Mais cette éventuelle solution peut-elle être acceptée par Tel-Aviv et Washington ? Tout porte à croire que non. D’ores et déjà, le conseiller à la sécurité nationale de Donald Trump, Michael Waltz, a affirmé, juste après l’investiture de Trump, que les Etats-Unis ne laisseront pas le Hamas contrôler Gaza. Avant lui, Joe Biden, le président sortant, avait déclaré que la deuxième phase de l’accord comprenait le démantèlement du pouvoir du Hamas sur la bande de Gaza. Et comme l’explique le général Samir Ragheb, expert militaire et stratégique, Netanyahu n’acceptera pas que le Hamas revienne. « C’est, pour lui, une question de vie ou de mort. Car une survie du Hamas signifiera sa propre chute ».
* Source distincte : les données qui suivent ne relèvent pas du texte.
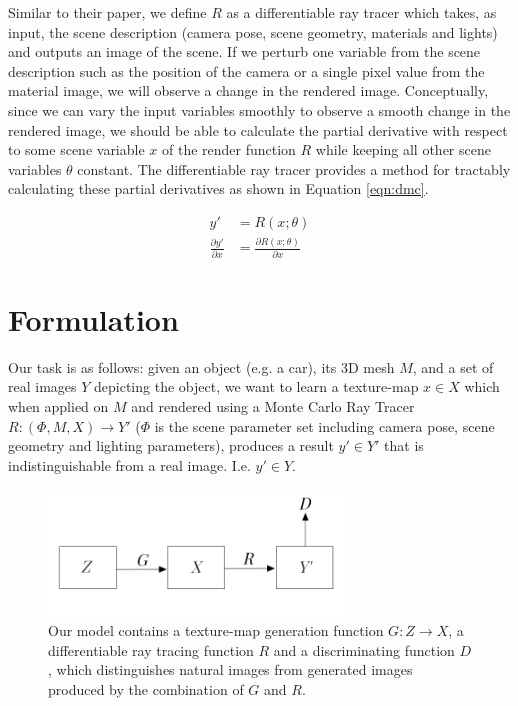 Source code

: \documentclass[letterpaper,doc,natbib]{apa6}
\begin{document}
Similar to their paper, we define $R$ as a differentiable ray tracer which takes, as input, the scene description (camera pose, scene geometry, materials and lights) and outputs an image of the scene. If we perturb one variable from the scene description such as the position of the camera or a single pixel value from the material image, we will observe a change in the rendered image. Conceptually, since we can vary the input variables smoothly to observe a smooth change in the rendered image, we should be able to calculate the partial derivative with respect to some scene variable $x$ of the render function $R$ while keeping all other scene variables $\theta$ constant. The differentiable ray tracer provides a method for tractably calculating these partial derivatives as shown in Equation \ref{eqn:dmc}.

\begin{equation} \label{eqn:dmc}
\begin{split}
    y' & = R(x; \theta)\\
    \frac{\partial y'}{\partial x} & = \frac{\partial R(x; \theta)}{\partial x}
\end{split}
\end{equation}

\section{Formulation}
Our task is as follows: given an object (e.g. a car), its 3D mesh $M$, and a set of real images $Y$ depicting the object, we want to learn a texture-map $x \in X$ which when applied on $M$ and rendered using a Monte Carlo Ray Tracer $R : (\Phi, M, X)  \rightarrow Y'$ ($\Phi$ is the scene parameter set including camera pose, scene geometry and lighting parameters), produces a result $y' \in Y'$ that is indistinguishable from a real image. I.e. $y' \in Y$.

\begin{figure}
\centering
\includegraphics[width=0.7\textwidth]{formulation.png}
\caption{\label{fig:formulation} Our model contains a texture-map generation function $G : Z \rightarrow X$, a differentiable ray tracing function $R$ and a discriminating function $D$, which distinguishes natural images from generated images produced by the combination of $G$ and $R$.}
\end{figure}
\end{document}
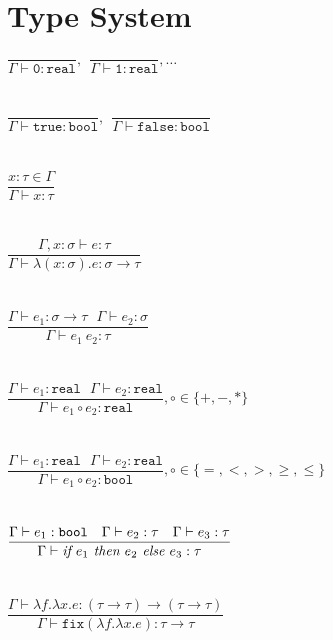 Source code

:\documentclass{westhesis}
\begin{document}
\section{Type System}
$\dfrac{}{\Gamma \vdash \texttt{0}: \texttt{real}}, \ \ \dfrac{}{\Gamma \vdash \texttt{1}: \texttt{real}}, \ldots$ \\ \\ \\
$\dfrac{}{\Gamma \vdash \texttt{true} : \texttt{bool}}, \ \ \dfrac{}{\Gamma \vdash \texttt{false} : \texttt{bool}}$ \\ \\ \\
$\dfrac{x : \tau \in \Gamma}{\Gamma \vdash x : \tau }$ \\ \\ \\
$\dfrac{\Gamma, x : \sigma \vdash e : \tau}{\Gamma \vdash \lambda (x : \sigma).e : \sigma \rightarrow \tau }$ \\ \\ \\ 
$\dfrac{\Gamma \vdash e_1: \sigma \rightarrow \tau \ \ \ \Gamma \vdash e_2 : \sigma}{\Gamma \vdash e_1 \ e_2 : \tau}$ \\ \\ \\
$\dfrac{\Gamma \vdash e_1 : \texttt{real} \ \ \ \Gamma \vdash e_2 : \texttt{real}}{\Gamma \vdash e_1 \circ e_2 : \texttt{real}}
, \circ \in \{+,-,*\}$ \\ \\ \\
$\dfrac{\Gamma \vdash e_1 : \texttt{real} \ \ \ \Gamma \vdash e_2 : \texttt{real}}{\Gamma \vdash e_1 \circ e_2 : \texttt{bool}}
, \circ \in \{=, <, >, \geq, \leq\}$ \\ \\ \\
$\dfrac{\Gamma \vdash e_1 : \texttt{bool} \ \ \ \Gamma \vdash e_2 : \tau \ \ \ \Gamma \vdash e_3 : \tau}
{\Gamma \vdash \emph{if } e_1 \emph{ then } e_2 \emph{ else } e_3 : \tau} $ \\ \\ \\
$\dfrac{\Gamma \vdash \lambda f. \lambda x.e : (\tau \rightarrow \tau) \rightarrow (\tau \rightarrow \tau)}
{\Gamma \vdash \texttt{fix}(\lambda f. \lambda x.e) : \tau \rightarrow \tau}$ \\ \\ \\ 
\end{document}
 Mais que cogitent donc Israël et son grand allié américain ? Selon le journal israélien Haarezt, « Netanyahu compte sur le Hamas pour l’aider à faire dérailler la deuxième phase ». D’après le journal, Netanyahu, pour tenter de conserver le soutien de ses ministres d’extrême droite, opposés à l’accord de cessez-le-feu, leur a fait passer le message qu’une fois les premiers otages libérés, Israël « trouvera un prétexte pour reprendre les combats, car le Hamas ne tiendra pas ses promesses. L’armée israélienne reviendra dans la bande de Gaza et, cette fois, elle détruira complètement le régime du Hamas, comme promis », et ce, avec le soutien des Etats-Unis, souligne le quotidien israélien.

Et l’origine du problème ?

Des pronostics qui se multiplient, alors plusieurs questions cruciales restent en suspens, non seulement celle de savoir qui va gouverner Gaza dans la période à venir, mais aussi et surtout quel sera l’avenir du conflit israélo-palestinien. Certes, le cessez-le-feu offre un répit tant attendu, une perspective d’apaisement pour les Palestiniens. Certes, le cessez-le-feu est à saluer après 15 mois d’une terrible guerre, plus de 46 000 morts palestiniens et un territoire quasiment entièrement dévasté. Il n’en demeure pas moins qu’il ne saurait être une fin en soi. Sans solution politique définitive, le conflit risque de s’enliser à tout moment. Car il ne s’agit pas de la guerre lancée après le 7 octobre 2023, il s’agit de la question palestinienne, d’un conflit qui dure depuis 77 ans, du droit des Palestiniens à un Etat indépendant. Aussi important soit-il, l’accord de cessez-le-feu ne doit faire oublier l’urgence d’une solution juste et durable à même de mettre fin à des décennies d’injustice et de souffrance. « Pour la première fois, Trump a évoqué la solution à deux Etats, c’est une avancée en soi. Il se peut que sous son impulsion, les négociations de paix reprennent, mais, à mon avis, elles aboutiront tout au plus à une sorte d’autonomie palestinienne, pas à un Etat à proprement dit », estime Samir Ragheb. Pourtant, ajoute-t-il, « l’origine du mal est l’occupation, tant qu’on se contente de soigner les symptômes et à ne pas s’attaquer au mal lui-même, il n’y aura pas de paix et la résistance palestinienne continuera ».

Or, le chemin est encore long et semé d’embûches. Et les inconnues nombreuses. « Nous avons obtenu un accord de cessez-le-feu à Gaza qui est la première étape vers la paix au Proche-Orient. Cet accord est le résultat de ma victoire aux élections », a lancé, tout fier, le président américain. Reste à savoir ce que nous promet Trump dans la période à venir. « Désormais, il faudra voir si Trump apportera un nouveau plan de paix à la place du deal du siècle qu’il avait présenté lors de son premier mandat », s’interroge Rakha Hassan. Et de conclure : « Trump veut toujours oeuvrer à une normalisation entre Israël et l’ensemble des pays arabes, une sorte de suite aux Accords d’Abraham. Car son plus grand rêve, c’est d’obtenir le prix Nobel de la Paix ».